The gradient gets a bit more complex coppia to the inclusion of the modulating factor \((1 – s_i)\gamma\) mediante the loss formulation, but it can be deduced using the Binary Cross-Entropy gradient expression.

Where \(f()\) is the sigmoid function. Onesto get the gradient expression for a negative \(C_i (t_i = 0\)), we just need sicuro replace \(f(s_i)\) with \((1 – f(s_i))\) per the expression above.

Ratto that, if the modulating factor \(\qualita = 0\), the loss is equivalent esatto the CE Loss, and we end up with the same gradient expression.

Forward pass: Loss computation

Where logprobs[r] stores, verso each element of the batch, the sum of the binary cross entropy per each class. The focusing_parameter is \(\gamma\), which by default is 2 and should be defined as per layer parameter in the net prototxt. The class_balances can be used puro introduce different loss contributions a class, as they do in the Facebook paper.

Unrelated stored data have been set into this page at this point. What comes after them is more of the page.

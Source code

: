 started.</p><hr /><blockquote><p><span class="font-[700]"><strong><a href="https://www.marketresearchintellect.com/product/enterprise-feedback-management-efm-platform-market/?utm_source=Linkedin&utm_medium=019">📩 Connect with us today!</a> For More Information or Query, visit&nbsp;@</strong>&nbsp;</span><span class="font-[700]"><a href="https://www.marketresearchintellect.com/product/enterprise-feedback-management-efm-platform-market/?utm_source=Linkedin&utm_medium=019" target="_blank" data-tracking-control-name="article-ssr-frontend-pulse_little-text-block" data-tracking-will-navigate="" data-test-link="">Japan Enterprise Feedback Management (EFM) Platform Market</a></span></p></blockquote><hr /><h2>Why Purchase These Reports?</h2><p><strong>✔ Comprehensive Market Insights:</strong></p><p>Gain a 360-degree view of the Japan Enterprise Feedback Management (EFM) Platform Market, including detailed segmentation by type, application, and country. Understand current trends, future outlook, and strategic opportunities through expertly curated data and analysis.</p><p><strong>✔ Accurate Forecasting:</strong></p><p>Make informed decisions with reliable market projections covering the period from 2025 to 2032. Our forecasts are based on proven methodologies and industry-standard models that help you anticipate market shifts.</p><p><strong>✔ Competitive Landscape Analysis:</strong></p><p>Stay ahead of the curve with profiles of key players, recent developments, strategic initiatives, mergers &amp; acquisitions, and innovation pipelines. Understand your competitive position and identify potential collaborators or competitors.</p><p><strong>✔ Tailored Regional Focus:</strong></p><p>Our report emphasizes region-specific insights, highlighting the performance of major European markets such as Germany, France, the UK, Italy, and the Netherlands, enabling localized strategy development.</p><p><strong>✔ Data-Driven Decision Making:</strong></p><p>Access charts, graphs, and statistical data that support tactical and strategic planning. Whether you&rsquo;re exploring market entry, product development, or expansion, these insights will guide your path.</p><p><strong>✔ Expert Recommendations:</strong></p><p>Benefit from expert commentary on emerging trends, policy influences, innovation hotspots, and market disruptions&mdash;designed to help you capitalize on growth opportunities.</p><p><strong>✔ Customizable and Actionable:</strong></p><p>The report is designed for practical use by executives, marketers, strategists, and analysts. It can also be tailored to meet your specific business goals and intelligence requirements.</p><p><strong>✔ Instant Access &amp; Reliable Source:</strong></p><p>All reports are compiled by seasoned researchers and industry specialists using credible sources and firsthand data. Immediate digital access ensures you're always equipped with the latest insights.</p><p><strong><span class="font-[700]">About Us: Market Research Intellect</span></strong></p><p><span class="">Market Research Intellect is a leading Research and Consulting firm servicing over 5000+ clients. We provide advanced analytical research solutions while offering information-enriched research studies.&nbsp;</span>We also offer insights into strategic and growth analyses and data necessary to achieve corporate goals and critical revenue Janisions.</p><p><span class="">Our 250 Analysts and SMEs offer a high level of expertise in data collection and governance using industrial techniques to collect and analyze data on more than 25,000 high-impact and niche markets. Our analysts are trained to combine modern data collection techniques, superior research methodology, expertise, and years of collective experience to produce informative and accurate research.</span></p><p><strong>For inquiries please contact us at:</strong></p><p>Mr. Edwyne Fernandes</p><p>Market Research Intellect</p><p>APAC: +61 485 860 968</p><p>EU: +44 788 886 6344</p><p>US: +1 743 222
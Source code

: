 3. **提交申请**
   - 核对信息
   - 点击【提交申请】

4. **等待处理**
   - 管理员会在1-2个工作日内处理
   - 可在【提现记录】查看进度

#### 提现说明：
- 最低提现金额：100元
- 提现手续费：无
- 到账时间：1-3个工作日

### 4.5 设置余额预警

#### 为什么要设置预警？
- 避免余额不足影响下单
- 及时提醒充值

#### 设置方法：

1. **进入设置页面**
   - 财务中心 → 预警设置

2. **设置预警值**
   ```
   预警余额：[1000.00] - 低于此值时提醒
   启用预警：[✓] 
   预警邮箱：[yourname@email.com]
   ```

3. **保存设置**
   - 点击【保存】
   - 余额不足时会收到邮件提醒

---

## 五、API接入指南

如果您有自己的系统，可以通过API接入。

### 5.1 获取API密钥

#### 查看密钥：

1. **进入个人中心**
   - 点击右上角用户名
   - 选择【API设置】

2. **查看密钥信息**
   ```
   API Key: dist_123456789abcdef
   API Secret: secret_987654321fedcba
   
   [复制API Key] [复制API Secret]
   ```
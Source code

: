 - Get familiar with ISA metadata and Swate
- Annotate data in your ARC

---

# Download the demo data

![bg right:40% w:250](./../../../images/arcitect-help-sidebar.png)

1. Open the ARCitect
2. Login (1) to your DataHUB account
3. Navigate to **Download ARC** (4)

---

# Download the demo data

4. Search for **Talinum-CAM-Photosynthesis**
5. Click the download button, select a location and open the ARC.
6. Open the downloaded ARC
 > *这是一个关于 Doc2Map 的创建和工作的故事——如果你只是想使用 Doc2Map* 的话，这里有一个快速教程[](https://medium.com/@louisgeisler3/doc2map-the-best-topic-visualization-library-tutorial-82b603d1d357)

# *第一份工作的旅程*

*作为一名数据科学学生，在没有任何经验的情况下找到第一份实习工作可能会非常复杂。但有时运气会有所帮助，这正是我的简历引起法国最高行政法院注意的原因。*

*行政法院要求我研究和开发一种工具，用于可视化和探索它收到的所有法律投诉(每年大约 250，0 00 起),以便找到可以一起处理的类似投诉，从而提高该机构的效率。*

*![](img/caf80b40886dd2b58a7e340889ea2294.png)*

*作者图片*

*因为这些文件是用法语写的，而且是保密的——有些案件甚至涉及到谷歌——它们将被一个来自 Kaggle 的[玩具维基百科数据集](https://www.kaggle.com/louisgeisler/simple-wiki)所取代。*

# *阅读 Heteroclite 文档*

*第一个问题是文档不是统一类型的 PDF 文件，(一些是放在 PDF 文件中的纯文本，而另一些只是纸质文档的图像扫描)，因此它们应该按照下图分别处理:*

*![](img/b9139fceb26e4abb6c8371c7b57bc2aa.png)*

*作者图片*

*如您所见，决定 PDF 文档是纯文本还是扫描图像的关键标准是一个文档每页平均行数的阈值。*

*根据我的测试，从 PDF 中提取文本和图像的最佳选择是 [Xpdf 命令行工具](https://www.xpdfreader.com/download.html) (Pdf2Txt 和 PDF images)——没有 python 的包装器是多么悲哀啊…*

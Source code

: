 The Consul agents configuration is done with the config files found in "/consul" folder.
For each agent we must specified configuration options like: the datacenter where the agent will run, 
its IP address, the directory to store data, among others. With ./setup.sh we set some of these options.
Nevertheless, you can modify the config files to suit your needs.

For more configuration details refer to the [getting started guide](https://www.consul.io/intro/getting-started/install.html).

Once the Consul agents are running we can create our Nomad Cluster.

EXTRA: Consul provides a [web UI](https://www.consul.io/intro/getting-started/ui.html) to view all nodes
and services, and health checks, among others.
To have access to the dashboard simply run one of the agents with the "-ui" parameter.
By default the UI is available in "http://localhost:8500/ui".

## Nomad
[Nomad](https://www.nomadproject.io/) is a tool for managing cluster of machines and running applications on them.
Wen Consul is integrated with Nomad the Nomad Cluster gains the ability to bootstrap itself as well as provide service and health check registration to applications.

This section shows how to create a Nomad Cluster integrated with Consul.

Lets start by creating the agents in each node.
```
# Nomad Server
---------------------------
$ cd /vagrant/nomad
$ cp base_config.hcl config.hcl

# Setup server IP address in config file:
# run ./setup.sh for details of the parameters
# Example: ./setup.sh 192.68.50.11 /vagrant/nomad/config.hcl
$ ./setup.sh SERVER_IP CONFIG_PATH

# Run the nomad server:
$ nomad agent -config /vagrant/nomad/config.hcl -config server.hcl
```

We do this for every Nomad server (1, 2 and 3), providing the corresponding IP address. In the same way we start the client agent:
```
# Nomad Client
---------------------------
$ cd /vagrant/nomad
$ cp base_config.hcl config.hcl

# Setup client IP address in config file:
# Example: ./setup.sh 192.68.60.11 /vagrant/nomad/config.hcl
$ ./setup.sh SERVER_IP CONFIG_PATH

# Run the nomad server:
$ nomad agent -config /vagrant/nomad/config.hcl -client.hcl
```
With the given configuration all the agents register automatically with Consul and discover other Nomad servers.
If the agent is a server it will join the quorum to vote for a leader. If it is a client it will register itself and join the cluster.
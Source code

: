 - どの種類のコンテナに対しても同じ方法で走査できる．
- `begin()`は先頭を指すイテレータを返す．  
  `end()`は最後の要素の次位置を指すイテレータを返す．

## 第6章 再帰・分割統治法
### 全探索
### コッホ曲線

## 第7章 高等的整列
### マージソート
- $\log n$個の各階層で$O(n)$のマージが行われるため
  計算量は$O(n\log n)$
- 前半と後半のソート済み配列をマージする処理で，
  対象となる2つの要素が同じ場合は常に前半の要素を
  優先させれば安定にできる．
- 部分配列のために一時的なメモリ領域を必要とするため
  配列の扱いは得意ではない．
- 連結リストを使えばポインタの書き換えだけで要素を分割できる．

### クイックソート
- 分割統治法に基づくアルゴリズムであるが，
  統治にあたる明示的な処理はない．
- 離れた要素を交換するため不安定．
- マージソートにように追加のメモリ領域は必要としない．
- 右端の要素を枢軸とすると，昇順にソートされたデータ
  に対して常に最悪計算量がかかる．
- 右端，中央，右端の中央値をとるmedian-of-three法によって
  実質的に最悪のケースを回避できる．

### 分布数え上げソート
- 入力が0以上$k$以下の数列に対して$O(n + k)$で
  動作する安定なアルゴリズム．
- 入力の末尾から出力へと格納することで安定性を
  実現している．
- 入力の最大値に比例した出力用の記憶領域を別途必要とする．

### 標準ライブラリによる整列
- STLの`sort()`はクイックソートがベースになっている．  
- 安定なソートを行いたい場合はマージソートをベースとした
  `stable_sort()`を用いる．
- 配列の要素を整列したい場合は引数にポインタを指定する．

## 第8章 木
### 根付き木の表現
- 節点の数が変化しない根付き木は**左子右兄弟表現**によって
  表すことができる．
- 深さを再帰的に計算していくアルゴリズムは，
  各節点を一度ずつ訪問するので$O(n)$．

Backward pass: Gradients computation

Durante the specific (and usual) case of Multi-Class classification the labels are one-hot, so only the positive class \(C_p\) keeps its term durante the loss. There is only one element of the Target vector \(t\) which is not nulla \(t_i = t_p\). So discarding the elements of the summation which are nulla paio to target labels, we can write:

This would be the pipeline for each one of the \(C\) clases. We attrezzi \(C\) independent binary classification problems \((C’ = 2)\). Then we sum up the loss over the different binary problems: We sum up the gradients of every binary problem esatto backpropagate, and the losses to monitor the global loss. \(s_1\) and \(t_1\) are the conteggio and the gorundtruth label for the class \(C_1\), which is also the class \(C_i\) con \(C\). \(s_2 = 1 – s_1\) and \(t_2 = 1 – t_1\) are the score and the groundtruth label of the class \(C_2\), which is not per “class” in our original problem with \(C\) classes, but a class we create puro set up the binary problem with \(C_1 = C_i\). We can understand it as verso retroterra class.